## REQUIREMENT:
From the records below, extract only the lines running from the line with "01:12:30.520 --> 01:12:33.520" to the line with "01:12:36.520 --> 01:12:41.520", both lines included, reproducing them exactly.
SUPPLIED RECORDS START
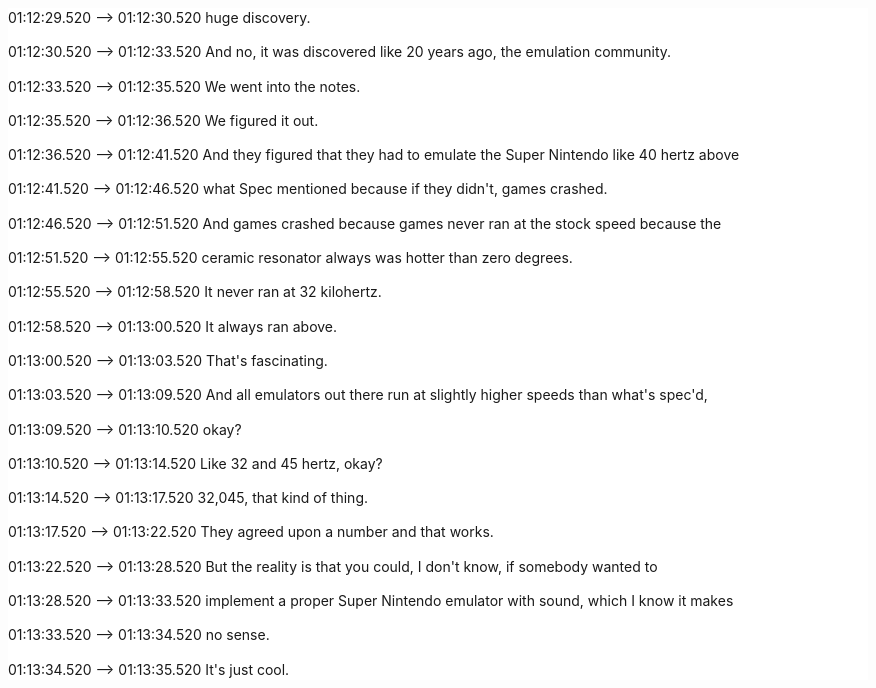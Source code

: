 01:12:29.520 --> 01:12:30.520
huge discovery.

01:12:30.520 --> 01:12:33.520
And no, it was discovered like 20 years ago, the emulation community.

01:12:33.520 --> 01:12:35.520
We went into the notes.

01:12:35.520 --> 01:12:36.520
We figured it out.

01:12:36.520 --> 01:12:41.520
And they figured that they had to emulate the Super Nintendo like 40 hertz above

01:12:41.520 --> 01:12:46.520
what Spec mentioned because if they didn't, games crashed.

01:12:46.520 --> 01:12:51.520
And games crashed because games never ran at the stock speed because the

01:12:51.520 --> 01:12:55.520
ceramic resonator always was hotter than zero degrees.

01:12:55.520 --> 01:12:58.520
It never ran at 32 kilohertz.

01:12:58.520 --> 01:13:00.520
It always ran above.

01:13:00.520 --> 01:13:03.520
That's fascinating.

01:13:03.520 --> 01:13:09.520
And all emulators out there run at slightly higher speeds than what's spec'd,

01:13:09.520 --> 01:13:10.520
okay?

01:13:10.520 --> 01:13:14.520
Like 32 and 45 hertz, okay?

01:13:14.520 --> 01:13:17.520
32,045, that kind of thing.

01:13:17.520 --> 01:13:22.520
They agreed upon a number and that works.

01:13:22.520 --> 01:13:28.520
But the reality is that you could, I don't know, if somebody wanted to

01:13:28.520 --> 01:13:33.520
implement a proper Super Nintendo emulator with sound, which I know it makes

01:13:33.520 --> 01:13:34.520
no sense.

01:13:34.520 --> 01:13:35.520
It's just cool.
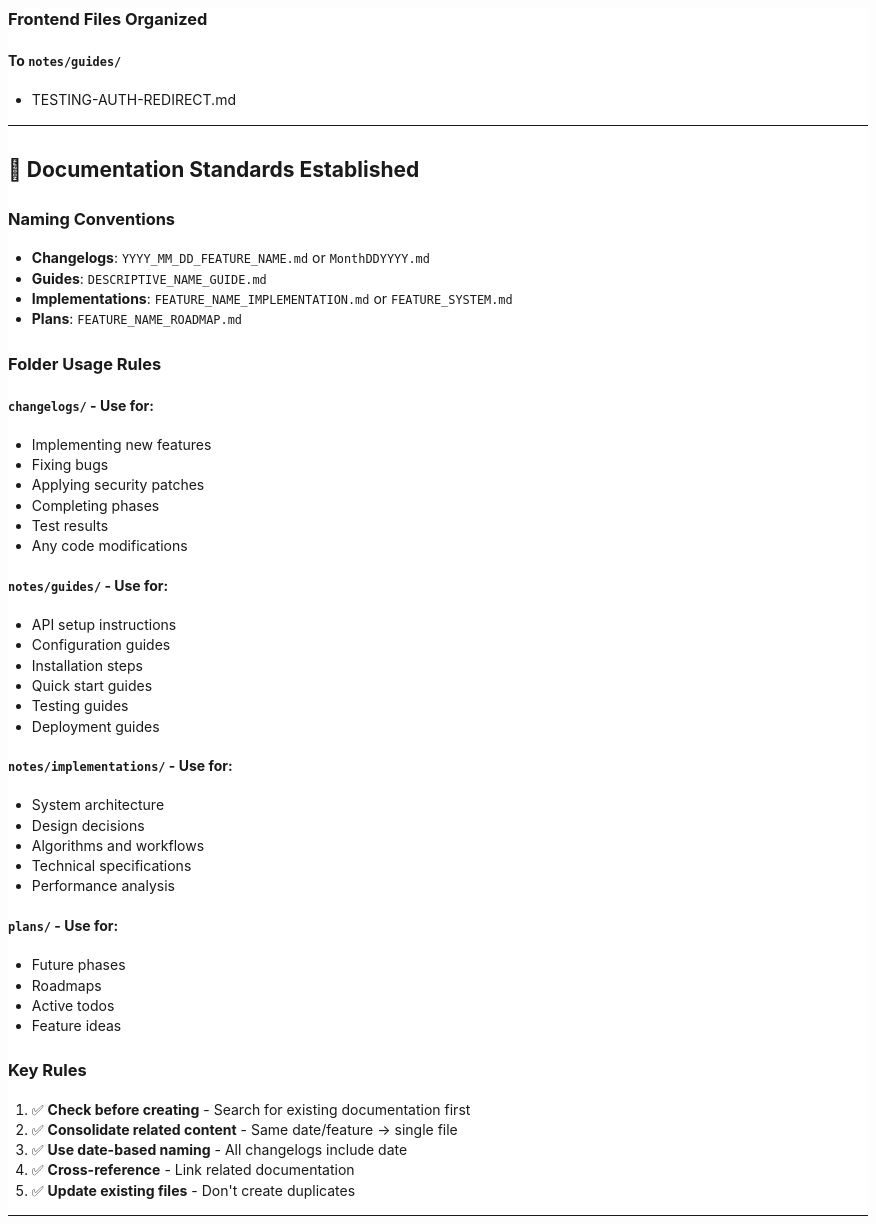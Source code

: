 ### Frontend Files Organized

#### To `notes/guides/`
- TESTING-AUTH-REDIRECT.md

---

## 📝 Documentation Standards Established

### Naming Conventions
- **Changelogs**: `YYYY_MM_DD_FEATURE_NAME.md` or `MonthDDYYYY.md`
- **Guides**: `DESCRIPTIVE_NAME_GUIDE.md`
- **Implementations**: `FEATURE_NAME_IMPLEMENTATION.md` or `FEATURE_SYSTEM.md`
- **Plans**: `FEATURE_NAME_ROADMAP.md`

### Folder Usage Rules

#### `changelogs/` - Use for:
- Implementing new features
- Fixing bugs
- Applying security patches
- Completing phases
- Test results
- Any code modifications

#### `notes/guides/` - Use for:
- API setup instructions
- Configuration guides
- Installation steps
- Quick start guides
- Testing guides
- Deployment guides

#### `notes/implementations/` - Use for:
- System architecture
- Design decisions
- Algorithms and workflows
- Technical specifications
- Performance analysis

#### `plans/` - Use for:
- Future phases
- Roadmaps
- Active todos
- Feature ideas

### Key Rules
1. ✅ **Check before creating** - Search for existing documentation first
2. ✅ **Consolidate related content** - Same date/feature → single file
3. ✅ **Use date-based naming** - All changelogs include date
4. ✅ **Cross-reference** - Link related documentation
5. ✅ **Update existing files** - Don't create duplicates

---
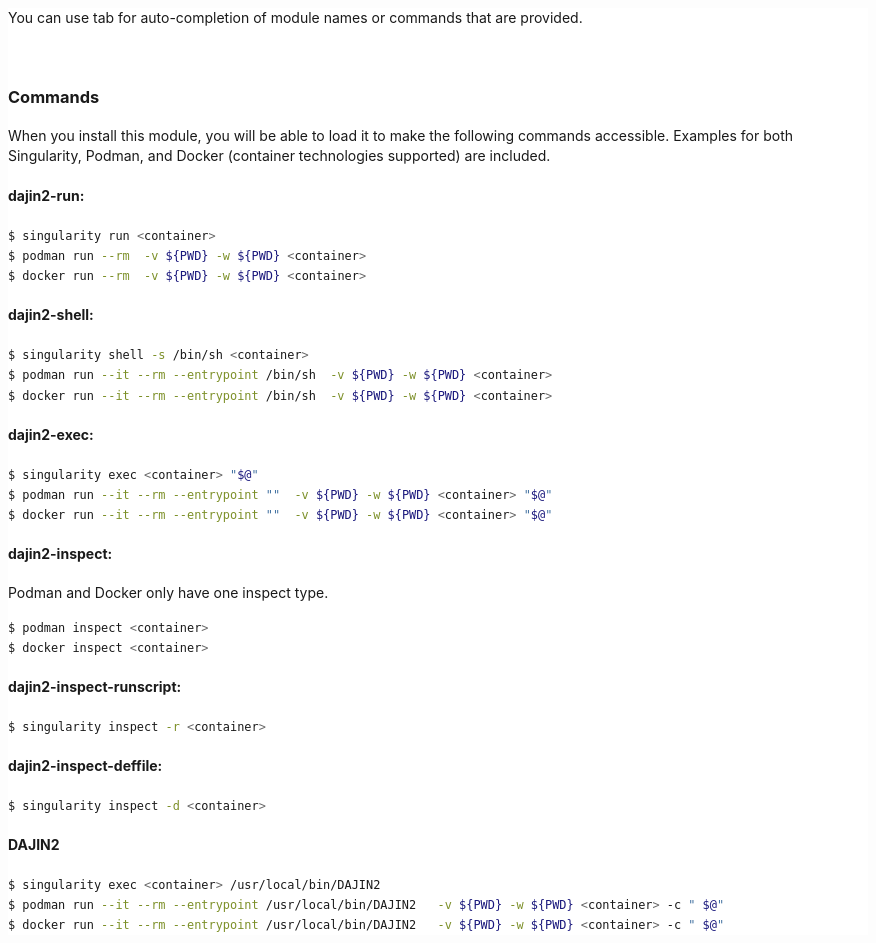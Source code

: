 You can use tab for auto-completion of module names or commands that are provided.

<br>

### Commands

When you install this module, you will be able to load it to make the following commands accessible.
Examples for both Singularity, Podman, and Docker (container technologies supported) are included.

#### dajin2-run:

```bash
$ singularity run <container>
$ podman run --rm  -v ${PWD} -w ${PWD} <container>
$ docker run --rm  -v ${PWD} -w ${PWD} <container>
```

#### dajin2-shell:

```bash
$ singularity shell -s /bin/sh <container>
$ podman run --it --rm --entrypoint /bin/sh  -v ${PWD} -w ${PWD} <container>
$ docker run --it --rm --entrypoint /bin/sh  -v ${PWD} -w ${PWD} <container>
```

#### dajin2-exec:

```bash
$ singularity exec <container> "$@"
$ podman run --it --rm --entrypoint ""  -v ${PWD} -w ${PWD} <container> "$@"
$ docker run --it --rm --entrypoint ""  -v ${PWD} -w ${PWD} <container> "$@"
```

#### dajin2-inspect:

Podman and Docker only have one inspect type.

```bash
$ podman inspect <container>
$ docker inspect <container>
```

#### dajin2-inspect-runscript:

```bash
$ singularity inspect -r <container>
```

#### dajin2-inspect-deffile:

```bash
$ singularity inspect -d <container>
```


#### DAJIN2

```bash
$ singularity exec <container> /usr/local/bin/DAJIN2
$ podman run --it --rm --entrypoint /usr/local/bin/DAJIN2   -v ${PWD} -w ${PWD} <container> -c " $@"
$ docker run --it --rm --entrypoint /usr/local/bin/DAJIN2   -v ${PWD} -w ${PWD} <container> -c " $@"
```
SUPPLIED RECORDS END
## WRITTEN ANSWER:
01:12:30.520 --> 01:12:33.520
And no, it was discovered like 20 years ago, the emulation community.

01:12:33.520 --> 01:12:35.520
We went into the notes.

01:12:35.520 --> 01:12:36.520
We figured it out.

01:12:36.520 --> 01:12:41.520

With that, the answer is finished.